作って欲しい2
ガチムチの店主が向かいに座り、オヤジはそれぞれにお茶を出したあとお盆を抱えて脇に控えている。親父ばっかりか。がちゃっと、ドアが開いてもう1人親父が増えた。
例の息子がいるのがワンドさん。店主がロドルゴさん。あとから入ってきたのが職人のミゲルさん。
「忙しいところすいません。えっと、作って欲しいのは、こういう木片なんですけど」
家で作ってきた土魔法で作った長方形のブロックを取り出す。
自前で作ろうとしたのだが、どうしても同じサイズにできず、ザラザラになる。レイトチックで作ろうとすると、魔力の消費が半端ない。
「ふん? これぐらいなら、すぐに切り出せるが」
「これを、できるだけ同サイズ、同重量で54個。引っ掛かりがないように、研磨してください」
職人のミゲルさんが首を傾げる。
「ツルツルに磨くのか?」
「あ、いえ、そこまでは。えーとですね」
失敗作をジャラっと出す。
「これじゃだめなのか?」
ロドルゴさんが1本を摘み上げる。
「大きさを揃えられなくて。土だと重いし」
3本ずつ、向きを変えて積む。途中で挫折したので、3段分しかない。
「こんな感じで、出来上がりは54本積み上げます。それで、こうやって、指で1本を抜きます」
1番下のを指でちょいちょいやって抜く。ほんとは一番下から抜くとか、あれなんだけど。
「で、抜いたのを上に。これを2人から多人数でやっていくんですけど」
みんなの頭の上にはてなが浮いている。
「ツルツルにすると、こう組み上げることも難しくなるので、程々にお願いします。まぁ、やってみないとわかんないですよね。できるかできないかだけでも、お聞きしたいんですけど」
ロドルゴさんとミゲルさんが顔を見合わせる。そして頷いた。
「まぁやってみよう。工程は難しくない。いや、同サイズを大量にと言うのは、若いのの練習にもなる。値もさほどかからんだろう」
「ありがとうございます」
あとはミゲルさんと、俺の見本を見ながら細かい打ち合わせ。サイズは正直目分量で作ったから、作りやすいサイズでお願いする。木の種類もおまかせ。よく知らない。まぁ端材でいいんじゃないかな。
「ふむ。時間はあるかい?」
ミゲルさんが聞いてくるのに、頷く。
「とりあえず作ってみる。ちょっと待っていてくれ」
すぐに作ってくれるらしい。寸法表を手にミゲルさんは奥へと行ってしまった。特に木を切る音や、削る音は聞こえない。どうやっているのか見たいものだが。
「あん? だめだ。これはうちの技術だからな」
だめだった。なにか書類仕事をしているロドルゴさんにばっさり断られた。
待つこと半時。
「こりゃあ、なかなか骨が折れるな」
ミゲルさんが戻ってきた。箱にジャラジャラと木片を入れてきていた。収納も考えないとだめか。
「難しいのか?」
ロドルゴさんが首を傾げる。
「なにせサイズが小さいからな。ちょっとでも削りすぎると、やり直しになる。魔力の微調整が肝だな」
木工スキルも魔力使うのか。
箱から1本ずつ取り出し、組み上げていく。さすが本職。歪みがないし、スベスベしている。積み上げていっても傾いてない。1本飛び出してるとかもない。
「どうだ?」
「今のところいい感じですね。じゃあ遊んでみましょうか」
うたた寝をしていたコクシンを起こし、ロドルゴさんとミゲルさん、4人で回す。
簡単なルール説明をして、スタート!
「ぬ」
かしゃーん!
一周回らないうちに、ロドルゴさんが崩してしまった。指が太いからね。しかも力が強くて加減が下手みたいだ。

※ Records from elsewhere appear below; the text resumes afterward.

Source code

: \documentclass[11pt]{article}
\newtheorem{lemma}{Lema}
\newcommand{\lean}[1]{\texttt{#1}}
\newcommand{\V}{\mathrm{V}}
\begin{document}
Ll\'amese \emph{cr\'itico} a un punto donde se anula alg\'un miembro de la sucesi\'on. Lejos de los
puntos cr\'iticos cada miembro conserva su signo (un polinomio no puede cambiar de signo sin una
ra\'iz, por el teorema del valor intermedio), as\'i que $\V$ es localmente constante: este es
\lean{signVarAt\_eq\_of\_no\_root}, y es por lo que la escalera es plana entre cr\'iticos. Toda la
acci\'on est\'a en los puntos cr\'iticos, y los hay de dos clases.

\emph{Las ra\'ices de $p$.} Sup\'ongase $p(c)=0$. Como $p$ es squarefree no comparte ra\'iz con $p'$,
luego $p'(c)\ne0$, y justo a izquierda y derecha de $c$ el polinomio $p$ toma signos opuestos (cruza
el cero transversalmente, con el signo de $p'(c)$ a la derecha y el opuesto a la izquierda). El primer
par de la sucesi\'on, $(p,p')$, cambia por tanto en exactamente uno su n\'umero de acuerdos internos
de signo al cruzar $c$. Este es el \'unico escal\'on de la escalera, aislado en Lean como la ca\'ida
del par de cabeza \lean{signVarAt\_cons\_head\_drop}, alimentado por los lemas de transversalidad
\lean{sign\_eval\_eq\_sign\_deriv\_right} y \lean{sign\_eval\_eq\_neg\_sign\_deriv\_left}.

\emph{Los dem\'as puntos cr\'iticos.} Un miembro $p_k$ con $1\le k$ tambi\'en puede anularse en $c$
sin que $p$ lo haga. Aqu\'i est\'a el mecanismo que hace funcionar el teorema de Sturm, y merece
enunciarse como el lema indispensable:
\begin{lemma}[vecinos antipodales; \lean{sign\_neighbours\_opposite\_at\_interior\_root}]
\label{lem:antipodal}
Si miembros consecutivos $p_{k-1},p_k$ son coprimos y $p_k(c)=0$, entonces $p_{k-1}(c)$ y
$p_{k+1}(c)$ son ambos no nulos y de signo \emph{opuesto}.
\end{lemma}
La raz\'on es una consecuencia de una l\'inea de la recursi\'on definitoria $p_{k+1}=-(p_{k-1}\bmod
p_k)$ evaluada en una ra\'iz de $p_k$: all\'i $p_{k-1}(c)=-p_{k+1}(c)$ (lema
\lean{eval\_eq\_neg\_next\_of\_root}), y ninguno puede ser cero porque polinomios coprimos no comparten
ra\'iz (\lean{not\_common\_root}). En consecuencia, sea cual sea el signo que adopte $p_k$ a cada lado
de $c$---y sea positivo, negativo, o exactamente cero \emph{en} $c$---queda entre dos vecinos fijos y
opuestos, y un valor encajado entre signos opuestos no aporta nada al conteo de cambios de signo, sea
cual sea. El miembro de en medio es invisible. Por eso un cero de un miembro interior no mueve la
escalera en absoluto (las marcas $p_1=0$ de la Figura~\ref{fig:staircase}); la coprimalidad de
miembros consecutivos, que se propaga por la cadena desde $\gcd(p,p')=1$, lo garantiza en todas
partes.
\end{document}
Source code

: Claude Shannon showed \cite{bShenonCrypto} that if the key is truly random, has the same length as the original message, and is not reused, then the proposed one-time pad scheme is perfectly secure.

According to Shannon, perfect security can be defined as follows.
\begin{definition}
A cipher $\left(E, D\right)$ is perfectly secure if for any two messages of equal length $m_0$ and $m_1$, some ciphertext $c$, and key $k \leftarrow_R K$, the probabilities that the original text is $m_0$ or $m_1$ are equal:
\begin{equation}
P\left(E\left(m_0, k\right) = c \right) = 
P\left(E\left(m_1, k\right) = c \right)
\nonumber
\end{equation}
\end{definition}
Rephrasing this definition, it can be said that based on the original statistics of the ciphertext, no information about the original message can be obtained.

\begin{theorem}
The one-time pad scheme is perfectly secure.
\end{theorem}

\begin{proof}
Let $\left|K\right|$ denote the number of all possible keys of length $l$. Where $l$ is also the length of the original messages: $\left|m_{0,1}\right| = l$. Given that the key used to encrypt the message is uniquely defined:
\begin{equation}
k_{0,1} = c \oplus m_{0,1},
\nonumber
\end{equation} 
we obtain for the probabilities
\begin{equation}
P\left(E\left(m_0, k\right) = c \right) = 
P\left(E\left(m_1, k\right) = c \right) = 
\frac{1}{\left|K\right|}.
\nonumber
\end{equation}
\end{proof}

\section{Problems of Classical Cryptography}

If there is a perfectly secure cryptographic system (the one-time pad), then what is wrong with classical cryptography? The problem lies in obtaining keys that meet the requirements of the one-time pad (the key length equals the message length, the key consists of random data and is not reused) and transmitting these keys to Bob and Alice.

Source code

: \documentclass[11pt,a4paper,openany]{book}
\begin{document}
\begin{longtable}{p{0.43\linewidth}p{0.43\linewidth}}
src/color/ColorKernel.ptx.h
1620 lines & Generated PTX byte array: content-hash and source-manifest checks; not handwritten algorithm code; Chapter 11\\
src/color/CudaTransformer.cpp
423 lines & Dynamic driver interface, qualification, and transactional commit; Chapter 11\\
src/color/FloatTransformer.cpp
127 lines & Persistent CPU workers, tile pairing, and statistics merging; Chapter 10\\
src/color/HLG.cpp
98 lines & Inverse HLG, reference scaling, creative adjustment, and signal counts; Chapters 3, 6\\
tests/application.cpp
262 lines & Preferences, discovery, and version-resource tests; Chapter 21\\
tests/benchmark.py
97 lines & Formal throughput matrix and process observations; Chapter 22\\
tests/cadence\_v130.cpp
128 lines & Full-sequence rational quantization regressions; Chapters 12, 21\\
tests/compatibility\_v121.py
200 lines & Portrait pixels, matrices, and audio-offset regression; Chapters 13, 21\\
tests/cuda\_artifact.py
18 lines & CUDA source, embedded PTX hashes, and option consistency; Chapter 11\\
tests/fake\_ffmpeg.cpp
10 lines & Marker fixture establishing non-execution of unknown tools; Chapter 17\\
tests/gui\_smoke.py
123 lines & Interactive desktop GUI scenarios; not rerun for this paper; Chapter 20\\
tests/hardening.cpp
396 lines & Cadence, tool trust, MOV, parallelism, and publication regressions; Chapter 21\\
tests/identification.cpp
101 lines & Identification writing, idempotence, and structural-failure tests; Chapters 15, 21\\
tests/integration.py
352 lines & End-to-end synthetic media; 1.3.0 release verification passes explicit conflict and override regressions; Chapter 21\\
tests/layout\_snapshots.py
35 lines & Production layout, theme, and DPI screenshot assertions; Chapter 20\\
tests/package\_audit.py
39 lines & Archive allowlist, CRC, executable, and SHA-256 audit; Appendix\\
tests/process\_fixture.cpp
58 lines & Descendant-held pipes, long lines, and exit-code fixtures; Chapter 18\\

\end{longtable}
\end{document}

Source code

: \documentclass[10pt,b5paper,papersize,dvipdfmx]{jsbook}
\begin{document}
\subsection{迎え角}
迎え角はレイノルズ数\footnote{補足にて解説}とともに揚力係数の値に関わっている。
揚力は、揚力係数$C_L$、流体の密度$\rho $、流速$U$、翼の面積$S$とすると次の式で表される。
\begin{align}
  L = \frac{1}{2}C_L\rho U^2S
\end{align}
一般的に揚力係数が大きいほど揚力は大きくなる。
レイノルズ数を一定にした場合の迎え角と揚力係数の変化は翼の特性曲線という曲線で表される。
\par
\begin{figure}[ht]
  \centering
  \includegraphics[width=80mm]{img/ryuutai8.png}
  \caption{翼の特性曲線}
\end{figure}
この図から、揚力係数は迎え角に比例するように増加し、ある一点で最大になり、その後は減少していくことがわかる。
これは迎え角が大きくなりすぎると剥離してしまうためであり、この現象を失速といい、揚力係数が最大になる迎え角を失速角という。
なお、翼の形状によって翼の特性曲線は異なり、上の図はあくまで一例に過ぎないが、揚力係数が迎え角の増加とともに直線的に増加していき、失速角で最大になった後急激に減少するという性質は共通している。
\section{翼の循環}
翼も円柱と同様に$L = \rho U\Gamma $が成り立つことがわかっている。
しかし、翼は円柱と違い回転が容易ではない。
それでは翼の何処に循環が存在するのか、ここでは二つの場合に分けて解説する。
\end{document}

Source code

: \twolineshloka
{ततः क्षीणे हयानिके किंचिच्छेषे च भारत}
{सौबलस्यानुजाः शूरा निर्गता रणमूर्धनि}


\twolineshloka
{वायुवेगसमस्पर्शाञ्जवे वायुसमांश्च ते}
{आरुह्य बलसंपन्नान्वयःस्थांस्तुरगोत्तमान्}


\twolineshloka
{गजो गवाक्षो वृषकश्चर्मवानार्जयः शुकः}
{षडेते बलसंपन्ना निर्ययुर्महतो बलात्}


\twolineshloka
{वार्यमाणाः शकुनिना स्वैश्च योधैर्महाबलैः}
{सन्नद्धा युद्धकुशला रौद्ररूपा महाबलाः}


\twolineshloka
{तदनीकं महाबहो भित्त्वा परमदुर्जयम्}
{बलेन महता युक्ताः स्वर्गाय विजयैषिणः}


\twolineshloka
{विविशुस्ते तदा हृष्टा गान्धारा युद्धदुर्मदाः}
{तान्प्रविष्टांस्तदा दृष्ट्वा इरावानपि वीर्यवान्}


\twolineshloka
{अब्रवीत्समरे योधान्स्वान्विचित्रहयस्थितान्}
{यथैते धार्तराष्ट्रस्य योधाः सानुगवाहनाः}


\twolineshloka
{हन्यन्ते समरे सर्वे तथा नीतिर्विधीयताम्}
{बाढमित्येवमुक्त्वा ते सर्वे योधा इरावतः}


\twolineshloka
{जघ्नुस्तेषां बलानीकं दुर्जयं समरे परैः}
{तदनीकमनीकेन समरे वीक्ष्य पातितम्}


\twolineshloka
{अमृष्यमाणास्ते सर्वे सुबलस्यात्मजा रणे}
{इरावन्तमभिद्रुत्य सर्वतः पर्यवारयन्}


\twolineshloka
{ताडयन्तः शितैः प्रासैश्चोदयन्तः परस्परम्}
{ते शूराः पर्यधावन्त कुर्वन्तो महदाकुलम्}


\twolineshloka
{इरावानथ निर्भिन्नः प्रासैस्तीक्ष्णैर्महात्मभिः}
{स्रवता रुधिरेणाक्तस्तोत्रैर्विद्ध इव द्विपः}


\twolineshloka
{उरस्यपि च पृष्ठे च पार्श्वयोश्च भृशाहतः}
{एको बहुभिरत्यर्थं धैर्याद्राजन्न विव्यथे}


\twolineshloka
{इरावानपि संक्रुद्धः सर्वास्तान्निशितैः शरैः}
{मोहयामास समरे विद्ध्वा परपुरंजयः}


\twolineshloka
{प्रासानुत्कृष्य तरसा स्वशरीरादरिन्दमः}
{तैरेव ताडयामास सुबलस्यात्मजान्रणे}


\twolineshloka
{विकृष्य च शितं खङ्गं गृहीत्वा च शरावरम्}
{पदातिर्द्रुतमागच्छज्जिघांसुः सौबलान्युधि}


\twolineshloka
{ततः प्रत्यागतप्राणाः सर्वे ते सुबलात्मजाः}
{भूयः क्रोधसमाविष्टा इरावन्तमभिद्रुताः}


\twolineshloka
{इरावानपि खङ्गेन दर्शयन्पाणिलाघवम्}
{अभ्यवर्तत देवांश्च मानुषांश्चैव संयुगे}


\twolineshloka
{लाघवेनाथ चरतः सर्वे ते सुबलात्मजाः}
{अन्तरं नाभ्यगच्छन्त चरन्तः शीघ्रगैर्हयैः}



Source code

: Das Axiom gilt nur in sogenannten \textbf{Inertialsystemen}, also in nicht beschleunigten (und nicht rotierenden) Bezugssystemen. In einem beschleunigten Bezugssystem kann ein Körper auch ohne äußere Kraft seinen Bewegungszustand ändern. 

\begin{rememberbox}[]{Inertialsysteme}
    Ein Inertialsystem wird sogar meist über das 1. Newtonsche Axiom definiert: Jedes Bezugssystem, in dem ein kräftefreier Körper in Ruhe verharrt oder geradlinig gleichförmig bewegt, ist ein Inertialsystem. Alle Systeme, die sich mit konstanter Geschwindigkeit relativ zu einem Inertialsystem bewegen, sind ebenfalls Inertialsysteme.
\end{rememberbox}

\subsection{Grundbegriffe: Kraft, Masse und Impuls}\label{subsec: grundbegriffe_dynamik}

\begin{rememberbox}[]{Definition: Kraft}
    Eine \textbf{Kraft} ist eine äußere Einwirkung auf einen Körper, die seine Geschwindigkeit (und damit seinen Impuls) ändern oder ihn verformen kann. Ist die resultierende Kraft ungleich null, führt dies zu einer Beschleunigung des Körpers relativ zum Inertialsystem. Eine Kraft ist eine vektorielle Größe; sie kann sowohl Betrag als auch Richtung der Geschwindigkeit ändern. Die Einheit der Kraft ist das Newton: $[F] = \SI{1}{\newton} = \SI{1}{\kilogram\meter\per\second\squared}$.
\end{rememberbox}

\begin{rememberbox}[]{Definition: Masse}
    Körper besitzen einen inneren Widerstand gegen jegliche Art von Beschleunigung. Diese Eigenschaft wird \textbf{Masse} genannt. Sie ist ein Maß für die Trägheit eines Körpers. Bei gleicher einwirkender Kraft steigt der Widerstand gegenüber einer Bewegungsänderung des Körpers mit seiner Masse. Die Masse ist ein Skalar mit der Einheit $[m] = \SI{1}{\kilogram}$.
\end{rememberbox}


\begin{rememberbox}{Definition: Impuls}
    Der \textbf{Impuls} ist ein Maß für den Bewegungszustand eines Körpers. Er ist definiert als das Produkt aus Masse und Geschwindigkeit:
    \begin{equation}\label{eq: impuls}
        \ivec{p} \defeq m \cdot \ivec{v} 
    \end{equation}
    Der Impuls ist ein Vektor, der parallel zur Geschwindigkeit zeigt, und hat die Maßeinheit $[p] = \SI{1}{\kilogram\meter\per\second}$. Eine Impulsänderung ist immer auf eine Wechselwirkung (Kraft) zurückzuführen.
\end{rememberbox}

組み直し、もう一回。大きな大人が、小指とかでちょっちょっとやってるのが面白い。だんだんバランスが怪しくなってきた。俺の番だ。
「…えい」
ツンとするとゆらっと揺れる。ちょっと誰だよ、こんなずらしたの。できるだけゆっくり、引き抜く。
「おいおい、嘘だろー」
いつの間にかみんな声を潜めている。そーっとそーっと、上に乗せる。
「乗せやがった!」
「はい次、親方ね」
「無理無理無理」
ロドルゴさんがそっと首を振る。でも崩すまでがゲームだからね。意を決したロドルゴさんが指を伸ばすが、触れたとたん下から崩れ落ちた。
「むぅ」
「はは。親方の負けですね。まぁ、こんな感じの遊びです」
かしゃかしゃと揃えていく。いい出来だ。重さも申し分ない。
「じゃあ、これ買い取りってことで、いくらになりますか?」
「まぁ待て」
ミゲルさんが待てをかける。ロドルゴさんを部屋の隅に連れていき、ゴニョゴニョしている。コクシンを見やると、「商品化したいって事じゃないか」と肩をすくめた。何気にコクシンは器用に積んでいた。
「よし。商談といこうじゃないか」
言葉通りになった。俺が遊びたかっただけなのに。よくわかんないのでお任せしといた。猫車のときもそうだったけど、特許とかないからね。俺はもらえるならもらっとくよスタンス。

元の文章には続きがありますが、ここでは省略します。